Macedonian Songbook (Македонска песнарка) by Georgi Pulevski is a pioneering collection of Macedonian folk songs and patriotic poems, published in 1879 in Sofia, Bulgaria.
Comprising around 60 pieces, it draws on traditional melodies to express themes of national awakening and cultural heritage, marking an early milestone in Macedonian literature and identity formation.
Gjorgija Pulevski or Georgi Pulevski was a self-taught stonemason from Galichnik and a migrant worker, one of the first komitadjis and revolutionaries, a voyvoda, poet, textbook author, folklorist, ethnographer, lexicographer, grammarian, historian, and cultural-national ideologue. He was one of the most prominent and greatest Macedonian intellectuals of his time.

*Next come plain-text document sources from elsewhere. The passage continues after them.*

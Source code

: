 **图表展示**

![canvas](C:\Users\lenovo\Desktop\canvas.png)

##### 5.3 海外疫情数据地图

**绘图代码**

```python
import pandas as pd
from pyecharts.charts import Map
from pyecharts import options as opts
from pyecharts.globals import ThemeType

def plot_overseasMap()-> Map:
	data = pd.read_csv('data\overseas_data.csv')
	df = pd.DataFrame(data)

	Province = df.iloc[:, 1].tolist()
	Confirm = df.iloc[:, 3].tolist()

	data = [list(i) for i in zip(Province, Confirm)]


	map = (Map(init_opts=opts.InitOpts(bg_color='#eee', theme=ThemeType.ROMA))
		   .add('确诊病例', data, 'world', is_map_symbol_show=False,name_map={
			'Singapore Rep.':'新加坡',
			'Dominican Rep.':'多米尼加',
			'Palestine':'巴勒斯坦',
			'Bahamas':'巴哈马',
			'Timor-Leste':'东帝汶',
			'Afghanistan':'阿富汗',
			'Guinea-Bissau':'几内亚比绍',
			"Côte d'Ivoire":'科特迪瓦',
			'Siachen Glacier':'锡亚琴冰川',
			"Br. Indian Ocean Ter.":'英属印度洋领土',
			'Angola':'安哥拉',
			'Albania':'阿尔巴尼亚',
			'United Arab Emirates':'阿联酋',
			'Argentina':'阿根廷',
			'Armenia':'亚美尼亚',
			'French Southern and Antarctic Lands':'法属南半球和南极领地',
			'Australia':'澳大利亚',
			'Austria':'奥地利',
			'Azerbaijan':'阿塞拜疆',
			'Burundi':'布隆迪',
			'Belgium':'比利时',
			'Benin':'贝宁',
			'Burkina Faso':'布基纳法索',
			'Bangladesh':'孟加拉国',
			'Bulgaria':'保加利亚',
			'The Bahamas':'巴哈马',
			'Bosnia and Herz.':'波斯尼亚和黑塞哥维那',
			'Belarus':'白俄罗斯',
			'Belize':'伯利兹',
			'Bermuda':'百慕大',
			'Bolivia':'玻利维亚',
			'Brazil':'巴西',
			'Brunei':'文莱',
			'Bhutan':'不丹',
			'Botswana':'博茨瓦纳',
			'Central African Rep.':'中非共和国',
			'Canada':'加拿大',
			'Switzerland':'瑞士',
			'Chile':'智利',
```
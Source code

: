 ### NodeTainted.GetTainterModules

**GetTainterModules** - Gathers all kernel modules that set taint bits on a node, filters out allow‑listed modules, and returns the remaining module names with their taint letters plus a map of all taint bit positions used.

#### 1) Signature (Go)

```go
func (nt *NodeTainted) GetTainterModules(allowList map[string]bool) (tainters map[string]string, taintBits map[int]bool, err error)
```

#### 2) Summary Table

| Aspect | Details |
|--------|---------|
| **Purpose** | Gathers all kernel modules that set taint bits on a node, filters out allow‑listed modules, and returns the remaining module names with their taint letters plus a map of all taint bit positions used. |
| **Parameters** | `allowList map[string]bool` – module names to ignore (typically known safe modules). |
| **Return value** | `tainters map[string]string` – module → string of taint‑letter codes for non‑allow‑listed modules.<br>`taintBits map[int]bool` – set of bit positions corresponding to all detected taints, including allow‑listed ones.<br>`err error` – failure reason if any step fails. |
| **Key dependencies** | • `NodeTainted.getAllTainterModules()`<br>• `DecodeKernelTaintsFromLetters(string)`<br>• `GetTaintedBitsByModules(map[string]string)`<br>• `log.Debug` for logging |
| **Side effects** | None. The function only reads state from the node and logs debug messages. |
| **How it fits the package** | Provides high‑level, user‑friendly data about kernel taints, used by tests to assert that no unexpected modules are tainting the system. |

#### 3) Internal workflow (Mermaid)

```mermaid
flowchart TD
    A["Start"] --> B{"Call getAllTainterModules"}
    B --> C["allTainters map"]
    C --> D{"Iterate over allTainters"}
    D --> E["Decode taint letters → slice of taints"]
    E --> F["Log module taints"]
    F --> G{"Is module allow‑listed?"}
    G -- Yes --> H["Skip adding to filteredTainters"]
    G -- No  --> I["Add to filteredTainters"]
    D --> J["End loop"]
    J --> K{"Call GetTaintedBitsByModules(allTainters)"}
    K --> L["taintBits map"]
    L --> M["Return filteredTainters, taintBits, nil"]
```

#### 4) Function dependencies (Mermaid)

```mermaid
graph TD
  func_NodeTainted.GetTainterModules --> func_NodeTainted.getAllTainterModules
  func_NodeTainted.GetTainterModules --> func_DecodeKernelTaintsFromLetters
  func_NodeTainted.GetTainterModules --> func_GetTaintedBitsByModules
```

Born in the village of Galichnik, Georgi continued his life’s path from that of a migrant stonemason in Romania through various wars of liberation and uprisings throughout the entire second half of the 19th century. He began the struggle for the freedom of his people by participating in the liberation movements of other Balkan nations. Believing that in doing so he was also fighting for his own homeland, Pulevski first joined the liberation actions as a volunteer, during the events of 1862–1863, when, as a sergeant in a pontoon unit, he fought against the Turkish garrison in Belgrade. Later, after the outbreak of the Serbian–Turkish War (1876), he again joined as a volunteer on the side of the Serbian army.
Already in the following year, the Russo–Turkish War began, and Pulevski once more, with his unit, was in the ranks of the vanguard of the Russian army during the liberation of Bulgaria. In 1878, Pulevski actively participated as a voyvoda in the Kresna Uprising, placing himself directly in the service of the struggle for the freedom of the Macedonian people.
After the failure of the Macedonian (Kresna) Uprising, Pulevski moved to Sofia, where in 1879 he published separately the first patriotic-political poem, "Samovila Makedonska" (“The Macedonian Fairy”), in which he mentions Philip of Macedon and Alexander of Macedon as ancestors of today’s Macedonians, who ruled the entire world 300 years before Christ. The poem reflects the ideology of the Macedonian participants in the Macedonian (Kresna) Uprising.
As part of Pulevski’s activity among the Macedonian émigré community in Sofia, he was one of the founding members of the Slavo-Macedonian Literary Society in 1888. It is of particular importance as the first Macedonian literary association of any kind, and it stands as further proof of his patriotic cultural activity and his national-political orientation.